Irland ist ein ziemlich kleiner Fisch im Weltfußball, hat aber viele Sympathien. Liegt das nur an den Franzosen, die sich mit Thierry Henrys Handspiel unter die WM-Teilnehmer gemogelt haben?

Tired Pony - E

Gary Lightbody: Henry ist jetzt sicher nicht der gerne gesehene Gast bei uns. Aber die Mannschaft hat so extreme Anhänger. Es geht immer um die Party, egal, ob man verliert oder gewinnt, und das ist ja auch der Geist einer Weltmeisterschaft. Fußball ist das einzige Feld, wo Nationalstolz in Ordnung geht. Wenn ich halbwegs dazu in der Lage wäre, würde ich mir auch ein Trikot überziehen und losrennen ...

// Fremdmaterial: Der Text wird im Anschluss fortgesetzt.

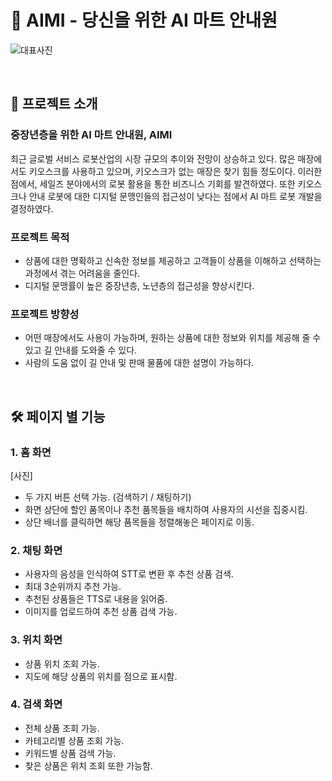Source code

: # 🛒 AIMI - 당신을 위한 AI 마트 안내원 

![대표사진](https://github.com/user-attachments/assets/4f210872-7557-4b4b-8da1-a7b466c149b2)

&nbsp;

## 📢 프로젝트 소개
### **중장년층을 위한 AI 마트 안내원, AIMI** 
최근 글로벌 서비스 로봇산업의 시장 규모의 추이와 전망이 상승하고 있다. 많은 매장에서도 키오스크를 사용하고 있으며, 키오스크가 없는 매장은 찾기 힘들 정도이다.
이러한 점에서, 세일즈 분야에서의 로봇 활용을 통한 비즈니스 기회를 발견하였다. 또한 키오스크나 안내 로봇에 대한 디지털 문맹인들의 접근성이 낮다는 점에서 AI 마트 로봇 개발을 결정하였다.

###  프로젝트 목적
- 상품에 대한 명확하고 신속한 정보를 제공하고 고객들이 상품을 이해하고 선택하는 과정에서 겪는 어려움을 줄인다.
- 디지털 문맹률이 높은 중장년층, 노년층의 접근성을 향상시킨다.

### 프로젝트 방향성
- 어떤 매장에서도 사용이 가능하며, 원하는 상품에 대한 정보와 위치를 제공해 줄 수 있고 길 안내를 도와줄 수 있다.
- 사람의 도움 없이 길 안내 및 판매 물품에 대한 설명이 가능하다.

&nbsp;

## 🛠️ 페이지 별 기능
### 1. 홈 화면
[사진]
- 두 가지 버튼 선택 가능. (검색하기 / 채팅하기)
- 화면 상단에 할인 품목이나 추천 품목들을 배치하여 사용자의 시선을 집중시킴.
- 상단 배너를 클릭하면 해당 품목들을 정렬해놓은 페이지로 이동.
  
### 2. 채팅 화면
- 사용자의 음성을 인식하여 STT로 변환 후 추천 상품 검색.
- 최대 3순위까지 추천 가능.
- 추천된 상품들은 TTS로 내용을 읽어줌.
- 이미지를 업로드하여 추천 상품 검색 가능.

### 3. 위치 화면
- 상품 위치 조회 가능.
- 지도에 해당 상품의 위치를 점으로 표시함.

### 4. 검색 화면
- 전체 상품 조회 가능.
- 카테고리별 상품 조회 가능.
- 키워드별 상품 검색 가능.
- 찾은 상품은 위치 조회 또한 가능함.

&nbsp;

Stattdessen baust Du Dir einen Privatzoo. Snow Patrol hießen zunächst Polarbear. Jetzt kommt Tired Pony. Vermutlich hast Du in ein paar Jahren einen privaten Tiergarten aus Bands.

Lightbody (grinst): Das ist meine Mission. Ich bastle mir meinen eigenen Fantasiezoo. Aber eigentlich hat der Ausdruck Tired Pony nichts zu bedeuten, ich habe ein bisschen in meinem Notizbuch herumgekritzelt, den Namen hingeschrieben und weiß nicht mehr warum.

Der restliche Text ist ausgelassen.